One top manager is supposed to have received kickbacks of up to $3 million in India alone. The state prosecutors are investigating this and the press is all over it. Volkswagen has hired consultancy KPMG to conduct an independent audit.

You may recall that General Motors' chief of purchasing, J. Ignacio Lopez de Arriortua, left GM for VW in 1993, allegedly taking the cookie jar with him. In one of the highest profile industrial espionage cases in history, GM sued VW for the industrial thefts and VW settled the suit in 1997 when VW agreed to pay GM $100 million and buy another $1 billion worth of GM auto parts.

In May of 2000, the U.S. Justice Department unsealed a six-count indictment charging Lopez de Arriortua with stealing GM documents and funneling them to the German automaker. Lopez is hiding out in Spain, reportedly in ill health resulting from an auto accident. His lawyer says he is suffering from memory loss.

Volkswagen's history is one of crime and corruption. The original VW design by Ferdinand Porsche was personally commissioned by Adolph Hitler who also gave the car and the company its name. Volkswagen means "people's car". In 1936, SS members were required to drive new versions to assure that the bugs from previous versions had been corrected.

Defenders of Porsche say he was unhappy with the Nazi's use of the car for propoganda purposes, but information exists to indicate that among Porsche's close friends were, besides the Fuhrer himself, Dr Robert Ley, leader of the German Labour Front (Deutsche Arbeitsfront), Reichsfuhrer-SS Heinrich Himmler and Fritz Sauckel, General Plenipotentiary for Manpower Allocation (Generalbevollmachtigter fur den Arbeitseinsatz). Porche joined the Nazi party himself in 1937, the year in which Hitler completed the first phase of consolidating his power. As Chairman of the Panzer Committee, Porsche introduced innovations which formed the basis for a whole range of armored vehicles, including the "Tiger" and the "Ferdinand" destroyer. His military production was to encompass a wide range of aircraft, including the Ju 88, the Luftwaffes standard bomber, and the Focke-Wulf interceptor, the scourge of the Allied bombers. He also played a vital role in developing and manufacturing retaliatory weapons (Vergeltungswaffen), such as the Fi 103 flying bombs, used indiscriminately against civilians.

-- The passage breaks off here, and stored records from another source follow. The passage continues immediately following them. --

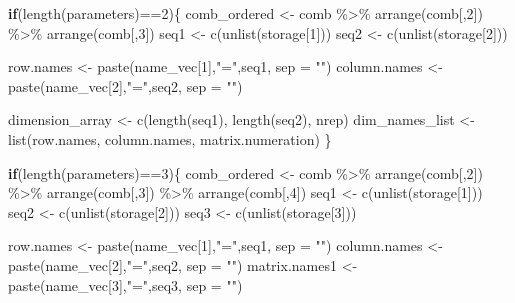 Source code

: \documentclass[11pt,a4paper]{article}
\newenvironment{Shaded}{\begin{snugshade}}{\end{snugshade}}
\newcommand{\AttributeTok}[1]{\textcolor[rgb]{0.77,0.63,0.00}{#1}}
\newcommand{\ControlFlowTok}[1]{\textcolor[rgb]{0.13,0.29,0.53}{\textbf{#1}}}
\newcommand{\DecValTok}[1]{\textcolor[rgb]{0.00,0.00,0.81}{#1}}
\newcommand{\FunctionTok}[1]{\textcolor[rgb]{0.00,0.00,0.00}{#1}}
\newcommand{\NormalTok}[1]{#1}
\newcommand{\OtherTok}[1]{\textcolor[rgb]{0.56,0.35,0.01}{#1}}
\newcommand{\SpecialCharTok}[1]{\textcolor[rgb]{0.00,0.00,0.00}{#1}}
\newcommand{\StringTok}[1]{\textcolor[rgb]{0.31,0.60,0.02}{#1}}
\begin{document}
\begin{Shaded}
\begin{Highlighting}[]
  \ControlFlowTok{if}\NormalTok{(}\FunctionTok{length}\NormalTok{(parameters)}\SpecialCharTok{==}\DecValTok{2}\NormalTok{)\{}
\NormalTok{    comb\_ordered }\OtherTok{\textless{}{-}}\NormalTok{  comb }\SpecialCharTok{\%\textgreater{}\%} \FunctionTok{arrange}\NormalTok{(comb[,}\DecValTok{2}\NormalTok{])  }\SpecialCharTok{\%\textgreater{}\%} \FunctionTok{arrange}\NormalTok{(comb[,}\DecValTok{3}\NormalTok{])}
\NormalTok{    seq1 }\OtherTok{\textless{}{-}} \FunctionTok{c}\NormalTok{(}\FunctionTok{unlist}\NormalTok{(storage[}\DecValTok{1}\NormalTok{]))}
\NormalTok{    seq2 }\OtherTok{\textless{}{-}} \FunctionTok{c}\NormalTok{(}\FunctionTok{unlist}\NormalTok{(storage[}\DecValTok{2}\NormalTok{]))}
    
\NormalTok{    row.names }\OtherTok{\textless{}{-}} \FunctionTok{paste}\NormalTok{(name\_vec[}\DecValTok{1}\NormalTok{],}\StringTok{"="}\NormalTok{,seq1, }\AttributeTok{sep =} \StringTok{""}\NormalTok{)}
\NormalTok{    column.names }\OtherTok{\textless{}{-}}  \FunctionTok{paste}\NormalTok{(name\_vec[}\DecValTok{2}\NormalTok{],}\StringTok{"="}\NormalTok{,seq2, }\AttributeTok{sep =} \StringTok{""}\NormalTok{)}
    
\NormalTok{    dimension\_array }\OtherTok{\textless{}{-}} \FunctionTok{c}\NormalTok{(}\FunctionTok{length}\NormalTok{(seq1), }\FunctionTok{length}\NormalTok{(seq2), nrep)}
\NormalTok{    dim\_names\_list }\OtherTok{\textless{}{-}} \FunctionTok{list}\NormalTok{(row.names, column.names, matrix.numeration)}
\NormalTok{  \}}
  
  \ControlFlowTok{if}\NormalTok{(}\FunctionTok{length}\NormalTok{(parameters)}\SpecialCharTok{==}\DecValTok{3}\NormalTok{)\{}
\NormalTok{    comb\_ordered }\OtherTok{\textless{}{-}}\NormalTok{  comb }\SpecialCharTok{\%\textgreater{}\%} \FunctionTok{arrange}\NormalTok{(comb[,}\DecValTok{2}\NormalTok{])  }\SpecialCharTok{\%\textgreater{}\%} 
      \FunctionTok{arrange}\NormalTok{(comb[,}\DecValTok{3}\NormalTok{]) }\SpecialCharTok{\%\textgreater{}\%} \FunctionTok{arrange}\NormalTok{(comb[,}\DecValTok{4}\NormalTok{]) }
\NormalTok{    seq1 }\OtherTok{\textless{}{-}} \FunctionTok{c}\NormalTok{(}\FunctionTok{unlist}\NormalTok{(storage[}\DecValTok{1}\NormalTok{]))}
\NormalTok{    seq2 }\OtherTok{\textless{}{-}} \FunctionTok{c}\NormalTok{(}\FunctionTok{unlist}\NormalTok{(storage[}\DecValTok{2}\NormalTok{]))}
\NormalTok{    seq3 }\OtherTok{\textless{}{-}} \FunctionTok{c}\NormalTok{(}\FunctionTok{unlist}\NormalTok{(storage[}\DecValTok{3}\NormalTok{]))}
    
\NormalTok{    row.names }\OtherTok{\textless{}{-}} \FunctionTok{paste}\NormalTok{(name\_vec[}\DecValTok{1}\NormalTok{],}\StringTok{"="}\NormalTok{,seq1, }\AttributeTok{sep =} \StringTok{""}\NormalTok{)}
\NormalTok{    column.names }\OtherTok{\textless{}{-}}  \FunctionTok{paste}\NormalTok{(name\_vec[}\DecValTok{2}\NormalTok{],}\StringTok{"="}\NormalTok{,seq2, }\AttributeTok{sep =} \StringTok{""}\NormalTok{)}
\NormalTok{    matrix.names1 }\OtherTok{\textless{}{-}}  \FunctionTok{paste}\NormalTok{(name\_vec[}\DecValTok{3}\NormalTok{],}\StringTok{"="}\NormalTok{,seq3, }\AttributeTok{sep =} \StringTok{""}\NormalTok{)}
    

\end{Highlighting}
\end{Shaded}
\end{document}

The first Volkswagen plant was completed in 1938 after Italian labor was brought in. By the spring of 1945, Volkswagen's workforce was 90% non-German forced, or slave, labor. Because of the firm's location in a sparsely populated region in northern Germany, and because many of its employees were drafted to fight in the German army, it relied heavily on forced labor. Volkswagen employed an estimated 15,000 to 20,000 forced laborers to maintain production during the war. About 1,500 of these workers were Jewish. The company says it does not know how many of the former workers are still alive.

I don't know how Porsche escaped prosecution at Nuremburg but I would surmise that he was considered a key to the success of The Marshall Plan to rebuild war ravaged Europe. In 1998 Volkswagen was forced by two class action lawsuits, filed in New York and New Jersey, to establish an $11.7 million fund to compensate Holocaust survivors who were forced to work as slave laborers during World War II.